Thursday, October 05, 2006

well now

i wish i were updating to tell you guys that i've finally gotten a new job. but the truth is, i haven't. i am currently on week 3 of Unemployment. i've only had 1 interview in the past 3 weeks but it was one that was pretty promising. they said they would make a decision by the end of this week, so i'm hoping to hear something either today or tomorrow.

but, i do have a back-up plan! actually, it's more like THE plan than a back-up plan. i'm just a bit scared to follow through with it. remember how, long ago, i declared that i had decided to be a teacher? well, after speaking with all my teacher friends (i have a lot of those for some reason) i've come to the conclusion that it would be to my benefit if i became a substitute teacher. the need for subs in my county is rather great, so i would definitely have a placement every day. also, my county is very good about placing subs in to full time teaching positions once they've subbed for a while and established a good reputation. substitutes get paid $90-$130 per day. it sounds like a pretty great deal; i'm just kinda scared to jump in. and the one thing i keep bringing up as an excuse is that there are no health benefits as a sub. (in reality, though, if i were getting $130 a day, 5 days a week, i could easily pay for an individual health insurance policy)

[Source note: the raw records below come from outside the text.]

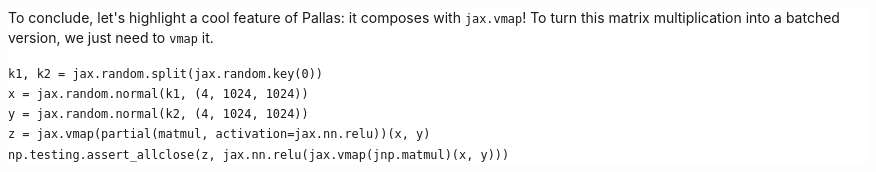 To conclude, let's highlight a cool feature of Pallas: it composes with `jax.vmap`! To turn this matrix multiplication into a batched version, we just need to `vmap` it.

```{code-cell} ipython3
k1, k2 = jax.random.split(jax.random.key(0))
x = jax.random.normal(k1, (4, 1024, 1024))
y = jax.random.normal(k2, (4, 1024, 1024))
z = jax.vmap(partial(matmul, activation=jax.nn.relu))(x, y)
np.testing.assert_allclose(z, jax.nn.relu(jax.vmap(jnp.matmul)(x, y)))
```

last week i went with one of my teacher friends to her classroom for the day (she teaches 3rd grade). i hung out with her all day, helping the kids and getting an idea of what teaching is like. let me tell you, it was the most fun i have had at a job. i was completely exhausted by the end of the day, but it was so much fun i hardly noticed (until i got home). i'm so glad my friend let me tag along with her, because i really needed to see what it was like before i really decided what to do. but now, after spending that one day in the classroom, i can totally see myself teaching (only elementary kids, mind you).

so now my dilemma is, do i jump in and start substituting? or do i find some other job and just continue knocking off all those classes i have to take? (which, duh, i can totally take classes while i substitute, too. see? more excuses!)